● **Try it**
Once you have read the listing below, output it again exactly.

───── Source material

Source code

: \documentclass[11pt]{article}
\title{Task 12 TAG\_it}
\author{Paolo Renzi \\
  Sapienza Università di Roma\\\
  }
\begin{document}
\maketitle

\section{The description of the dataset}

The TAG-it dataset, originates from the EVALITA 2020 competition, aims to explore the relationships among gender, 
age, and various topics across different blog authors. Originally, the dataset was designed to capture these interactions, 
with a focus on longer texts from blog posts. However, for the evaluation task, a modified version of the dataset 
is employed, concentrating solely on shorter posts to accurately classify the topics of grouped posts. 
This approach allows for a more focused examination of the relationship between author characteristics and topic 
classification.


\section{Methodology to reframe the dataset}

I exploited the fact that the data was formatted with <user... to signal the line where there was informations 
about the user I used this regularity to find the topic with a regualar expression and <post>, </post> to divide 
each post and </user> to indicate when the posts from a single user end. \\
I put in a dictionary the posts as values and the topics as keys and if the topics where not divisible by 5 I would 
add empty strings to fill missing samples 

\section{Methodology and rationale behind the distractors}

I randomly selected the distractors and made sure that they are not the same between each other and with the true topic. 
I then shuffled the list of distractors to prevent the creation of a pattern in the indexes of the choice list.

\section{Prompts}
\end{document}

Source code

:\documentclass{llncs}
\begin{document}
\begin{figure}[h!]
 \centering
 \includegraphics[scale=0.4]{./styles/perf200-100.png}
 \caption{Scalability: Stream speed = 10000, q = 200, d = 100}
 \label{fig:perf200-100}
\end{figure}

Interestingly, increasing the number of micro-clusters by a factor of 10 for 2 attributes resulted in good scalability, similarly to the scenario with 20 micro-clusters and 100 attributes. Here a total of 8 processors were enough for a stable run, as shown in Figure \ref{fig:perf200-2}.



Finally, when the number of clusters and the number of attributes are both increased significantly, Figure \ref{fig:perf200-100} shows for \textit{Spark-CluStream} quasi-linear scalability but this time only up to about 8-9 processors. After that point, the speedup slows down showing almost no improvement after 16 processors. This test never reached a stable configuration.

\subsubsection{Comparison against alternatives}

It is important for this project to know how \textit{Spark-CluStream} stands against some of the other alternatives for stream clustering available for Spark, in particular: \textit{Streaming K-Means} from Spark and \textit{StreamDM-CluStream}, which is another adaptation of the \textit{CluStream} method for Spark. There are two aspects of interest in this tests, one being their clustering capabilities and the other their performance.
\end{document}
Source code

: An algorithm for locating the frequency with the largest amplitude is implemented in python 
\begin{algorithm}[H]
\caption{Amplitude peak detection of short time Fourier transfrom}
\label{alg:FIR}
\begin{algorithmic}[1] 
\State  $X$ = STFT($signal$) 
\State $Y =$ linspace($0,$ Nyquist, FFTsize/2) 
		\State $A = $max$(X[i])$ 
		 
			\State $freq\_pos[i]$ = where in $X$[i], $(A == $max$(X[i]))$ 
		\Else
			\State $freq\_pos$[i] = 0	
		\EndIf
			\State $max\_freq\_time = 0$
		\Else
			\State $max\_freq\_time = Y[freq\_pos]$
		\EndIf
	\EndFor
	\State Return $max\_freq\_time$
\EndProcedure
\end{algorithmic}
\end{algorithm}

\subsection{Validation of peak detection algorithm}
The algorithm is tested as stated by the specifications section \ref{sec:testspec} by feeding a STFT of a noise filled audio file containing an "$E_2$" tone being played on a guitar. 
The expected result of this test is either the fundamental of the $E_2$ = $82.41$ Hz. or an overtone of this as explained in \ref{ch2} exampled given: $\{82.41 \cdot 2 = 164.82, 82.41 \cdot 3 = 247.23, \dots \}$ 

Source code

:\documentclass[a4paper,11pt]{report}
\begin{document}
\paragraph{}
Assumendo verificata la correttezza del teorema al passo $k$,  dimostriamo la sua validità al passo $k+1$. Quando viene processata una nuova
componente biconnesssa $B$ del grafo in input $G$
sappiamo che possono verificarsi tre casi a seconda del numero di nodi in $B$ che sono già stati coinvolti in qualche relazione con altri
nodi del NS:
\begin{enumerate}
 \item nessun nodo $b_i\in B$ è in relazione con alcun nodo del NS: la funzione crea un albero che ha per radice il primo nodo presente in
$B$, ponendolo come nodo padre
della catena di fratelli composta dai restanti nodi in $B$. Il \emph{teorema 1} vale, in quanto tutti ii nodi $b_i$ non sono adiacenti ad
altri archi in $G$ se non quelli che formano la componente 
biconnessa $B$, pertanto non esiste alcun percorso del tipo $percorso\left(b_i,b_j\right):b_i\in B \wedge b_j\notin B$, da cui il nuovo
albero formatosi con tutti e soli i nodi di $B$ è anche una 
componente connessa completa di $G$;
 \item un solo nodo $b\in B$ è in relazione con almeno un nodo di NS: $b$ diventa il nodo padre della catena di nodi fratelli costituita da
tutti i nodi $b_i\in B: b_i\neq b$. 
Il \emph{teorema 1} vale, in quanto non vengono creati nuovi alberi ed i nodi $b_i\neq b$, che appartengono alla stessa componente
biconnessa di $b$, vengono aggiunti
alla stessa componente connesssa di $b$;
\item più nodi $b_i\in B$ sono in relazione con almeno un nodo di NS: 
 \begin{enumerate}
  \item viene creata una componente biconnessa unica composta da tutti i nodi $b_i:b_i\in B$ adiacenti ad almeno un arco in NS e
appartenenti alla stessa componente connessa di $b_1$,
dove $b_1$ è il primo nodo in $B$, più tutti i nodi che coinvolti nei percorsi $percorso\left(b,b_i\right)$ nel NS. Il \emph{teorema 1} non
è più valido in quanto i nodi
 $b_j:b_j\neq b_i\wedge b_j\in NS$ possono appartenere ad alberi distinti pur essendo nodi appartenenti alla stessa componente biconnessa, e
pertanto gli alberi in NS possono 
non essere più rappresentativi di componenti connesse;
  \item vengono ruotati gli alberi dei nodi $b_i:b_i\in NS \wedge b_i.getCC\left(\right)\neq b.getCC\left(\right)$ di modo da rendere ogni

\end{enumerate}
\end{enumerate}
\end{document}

──────────

● **Task solution**
Source code

: \documentclass[11pt]{article}
\title{Task 12 TAG\_it}
\author{Paolo Renzi \\
  Sapienza Università di Roma\\\
  }
\begin{document}
\maketitle

\section{The description of the dataset}

The TAG-it dataset, originates from the EVALITA 2020 competition, aims to explore the relationships among gender, 
age, and various topics across different blog authors. Originally, the dataset was designed to capture these interactions, 
with a focus on longer texts from blog posts. However, for the evaluation task, a modified version of the dataset 
is employed, concentrating solely on shorter posts to accurately classify the topics of grouped posts. 
This approach allows for a more focused examination of the relationship between author characteristics and topic 
classification.


\section{Methodology to reframe the dataset}

I exploited the fact that the data was formatted with <user... to signal the line where there was informations 
about the user I used this regularity to find the topic with a regualar expression and <post>, </post> to divide 
each post and </user> to indicate when the posts from a single user end. \\
I put in a dictionary the posts as values and the topics as keys and if the topics where not divisible by 5 I would 
add empty strings to fill missing samples 

\section{Methodology and rationale behind the distractors}

I randomly selected the distractors and made sure that they are not the same between each other and with the true topic. 
I then shuffled the list of distractors to prevent the creation of a pattern in the indexes of the choice list.

\section{Prompts}
\end{document}

Source code

:\documentclass{llncs}
\begin{document}
\begin{figure}[h!]
 \centering
 \includegraphics[scale=0.4]{./styles/perf200-100.png}
 \caption{Scalability: Stream speed = 10000, q = 200, d = 100}
 \label{fig:perf200-100}
\end{figure}

Interestingly, increasing the number of micro-clusters by a factor of 10 for 2 attributes resulted in good scalability, similarly to the scenario with 20 micro-clusters and 100 attributes. Here a total of 8 processors were enough for a stable run, as shown in Figure \ref{fig:perf200-2}.



Finally, when the number of clusters and the number of attributes are both increased significantly, Figure \ref{fig:perf200-100} shows for \textit{Spark-CluStream} quasi-linear scalability but this time only up to about 8-9 processors. After that point, the speedup slows down showing almost no improvement after 16 processors. This test never reached a stable configuration.

\subsubsection{Comparison against alternatives}

It is important for this project to know how \textit{Spark-CluStream} stands against some of the other alternatives for stream clustering available for Spark, in particular: \textit{Streaming K-Means} from Spark and \textit{StreamDM-CluStream}, which is another adaptation of the \textit{CluStream} method for Spark. There are two aspects of interest in this tests, one being their clustering capabilities and the other their performance.
\end{document}
Source code

: An algorithm for locating the frequency with the largest amplitude is implemented in python 
\begin{algorithm}[H]
\caption{Amplitude peak detection of short time Fourier transfrom}
\label{alg:FIR}
\begin{algorithmic}[1] 
\State  $X$ = STFT($signal$) 
\State $Y =$ linspace($0,$ Nyquist, FFTsize/2) 
		\State $A = $max$(X[i])$ 
		 
			\State $freq\_pos[i]$ = where in $X$[i], $(A == $max$(X[i]))$ 
		\Else
			\State $freq\_pos$[i] = 0	
		\EndIf
			\State $max\_freq\_time = 0$
		\Else
			\State $max\_freq\_time = Y[freq\_pos]$
		\EndIf
	\EndFor
	\State Return $max\_freq\_time$
\EndProcedure
\end{algorithmic}
\end{algorithm}

\subsection{Validation of peak detection algorithm}
The algorithm is tested as stated by the specifications section \ref{sec:testspec} by feeding a STFT of a noise filled audio file containing an "$E_2$" tone being played on a guitar. 
The expected result of this test is either the fundamental of the $E_2$ = $82.41$ Hz. or an overtone of this as explained in \ref{ch2} exampled given: $\{82.41 \cdot 2 = 164.82, 82.41 \cdot 3 = 247.23, \dots \}$ 

Source code

:\documentclass[a4paper,11pt]{report}
\begin{document}
\paragraph{}
Assumendo verificata la correttezza del teorema al passo $k$,  dimostriamo la sua validità al passo $k+1$. Quando viene processata una nuova
componente biconnesssa $B$ del grafo in input $G$
sappiamo che possono verificarsi tre casi a seconda del numero di nodi in $B$ che sono già stati coinvolti in qualche relazione con altri
nodi del NS:
\begin{enumerate}
 \item nessun nodo $b_i\in B$ è in relazione con alcun nodo del NS: la funzione crea un albero che ha per radice il primo nodo presente in
$B$, ponendolo come nodo padre
della catena di fratelli composta dai restanti nodi in $B$. Il \emph{teorema 1} vale, in quanto tutti ii nodi $b_i$ non sono adiacenti ad
altri archi in $G$ se non quelli che formano la componente 
biconnessa $B$, pertanto non esiste alcun percorso del tipo $percorso\left(b_i,b_j\right):b_i\in B \wedge b_j\notin B$, da cui il nuovo
albero formatosi con tutti e soli i nodi di $B$ è anche una 
componente connessa completa di $G$;
 \item un solo nodo $b\in B$ è in relazione con almeno un nodo di NS: $b$ diventa il nodo padre della catena di nodi fratelli costituita da
tutti i nodi $b_i\in B: b_i\neq b$. 
Il \emph{teorema 1} vale, in quanto non vengono creati nuovi alberi ed i nodi $b_i\neq b$, che appartengono alla stessa componente
biconnessa di $b$, vengono aggiunti
alla stessa componente connesssa di $b$;
\item più nodi $b_i\in B$ sono in relazione con almeno un nodo di NS: 
 \begin{enumerate}
  \item viene creata una componente biconnessa unica composta da tutti i nodi $b_i:b_i\in B$ adiacenti ad almeno un arco in NS e
appartenenti alla stessa componente connessa di $b_1$,
dove $b_1$ è il primo nodo in $B$, più tutti i nodi che coinvolti nei percorsi $percorso\left(b,b_i\right)$ nel NS. Il \emph{teorema 1} non
è più valido in quanto i nodi
 $b_j:b_j\neq b_i\wedge b_j\in NS$ possono appartenere ad alberi distinti pur essendo nodi appartenenti alla stessa componente biconnessa, e
pertanto gli alberi in NS possono 
non essere più rappresentativi di componenti connesse;
  \item vengono ruotati gli alberi dei nodi $b_i:b_i\in NS \wedge b_i.getCC\left(\right)\neq b.getCC\left(\right)$ di modo da rendere ogni

\end{enumerate}
\end{enumerate}
\end{document}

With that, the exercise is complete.